Yesterday, I took the nebulizer and other medications to moms for CJ. He’d started a cough the night before- not bad- but just a precaution to have the stuff handy. Mom called me after I’d gotten to work and informed me that I neglected to pack the medication cup and paci attachment- things needed in order to deliver the medication to the child, thereby rendering the nebulizer and vials of meds useless. Nice. Luckily, he didn’t need it. On the way home last night I received a message from mom that I’d left his sweater, hat, pain medication (for the molars) and Benadryl at her house. This morning I got out of the car & told her that I’d forgotten the baby today- just kidding of course.
If you see my brain lying around somewhere please pick it up and notify me where I may retrieve it.
One month from today, CJ will turn two. I just can’t believe how fast it’s gone by. I now need to plan his birthday party-nothing big and fancy- Just some family at our house. But that’s stressful too. There’s so much to do…I don’t know how I’m going to do it.

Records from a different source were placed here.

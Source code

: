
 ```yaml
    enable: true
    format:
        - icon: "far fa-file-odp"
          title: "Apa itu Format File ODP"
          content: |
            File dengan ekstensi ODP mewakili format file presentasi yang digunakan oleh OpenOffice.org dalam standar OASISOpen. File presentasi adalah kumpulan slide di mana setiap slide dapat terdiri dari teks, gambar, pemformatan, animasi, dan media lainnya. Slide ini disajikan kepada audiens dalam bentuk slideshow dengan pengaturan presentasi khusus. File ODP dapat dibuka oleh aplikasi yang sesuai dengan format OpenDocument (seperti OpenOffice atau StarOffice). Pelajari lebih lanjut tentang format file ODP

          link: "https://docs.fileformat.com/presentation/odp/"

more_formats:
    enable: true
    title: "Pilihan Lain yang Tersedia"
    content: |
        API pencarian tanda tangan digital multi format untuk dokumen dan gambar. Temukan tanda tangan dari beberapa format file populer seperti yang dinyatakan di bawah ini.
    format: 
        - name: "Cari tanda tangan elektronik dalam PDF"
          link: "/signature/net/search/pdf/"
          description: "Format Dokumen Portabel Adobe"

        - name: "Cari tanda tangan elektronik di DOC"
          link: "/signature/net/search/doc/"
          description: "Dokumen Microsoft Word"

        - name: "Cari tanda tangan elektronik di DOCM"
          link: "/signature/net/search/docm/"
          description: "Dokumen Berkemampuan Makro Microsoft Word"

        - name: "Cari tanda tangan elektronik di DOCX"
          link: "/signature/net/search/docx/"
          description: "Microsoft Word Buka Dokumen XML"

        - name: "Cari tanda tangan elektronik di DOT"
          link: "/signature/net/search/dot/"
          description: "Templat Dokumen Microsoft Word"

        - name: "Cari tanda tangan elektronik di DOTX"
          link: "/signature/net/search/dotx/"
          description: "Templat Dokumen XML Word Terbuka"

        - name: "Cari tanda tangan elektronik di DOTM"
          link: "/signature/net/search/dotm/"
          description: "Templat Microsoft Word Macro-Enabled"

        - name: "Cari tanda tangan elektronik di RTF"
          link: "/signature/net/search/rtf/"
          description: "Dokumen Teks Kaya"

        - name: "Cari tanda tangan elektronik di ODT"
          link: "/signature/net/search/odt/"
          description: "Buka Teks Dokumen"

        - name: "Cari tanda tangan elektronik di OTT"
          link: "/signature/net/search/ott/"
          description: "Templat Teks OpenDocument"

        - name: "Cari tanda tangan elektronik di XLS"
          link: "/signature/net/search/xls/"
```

A common practice of both my children is to call the inanimate objects they are “looking” for. For example if CJ is looking for his sippy cup ( a very common one) he wanders around calling out, “Cup…Cup…Cup” WC- who is well aware that inanimate objects do not respond will also employ this technique to find specific toys he is interested in. However, I suspect the object is to drive me insane to the point that I will quit what I am doing and locate the toy for him. The other night CJ is calling for his cup and I begin to wander around calling out, “sanity…sanity…sanity.” Jay comes in and looks at me puzzled. I shrug my shoulders and tell him. “Like everything else in this house, my sanity doesn’t come when called, either.”
* Special note: thinking about Sophia, born into heaven 14 months ago today. It doesnt seem like it should be that long ago. I'm sorry that I dont get to see the photos of your milestones. I bet you'd be putting those plastic Easter Eggs in your mouth and slobbering.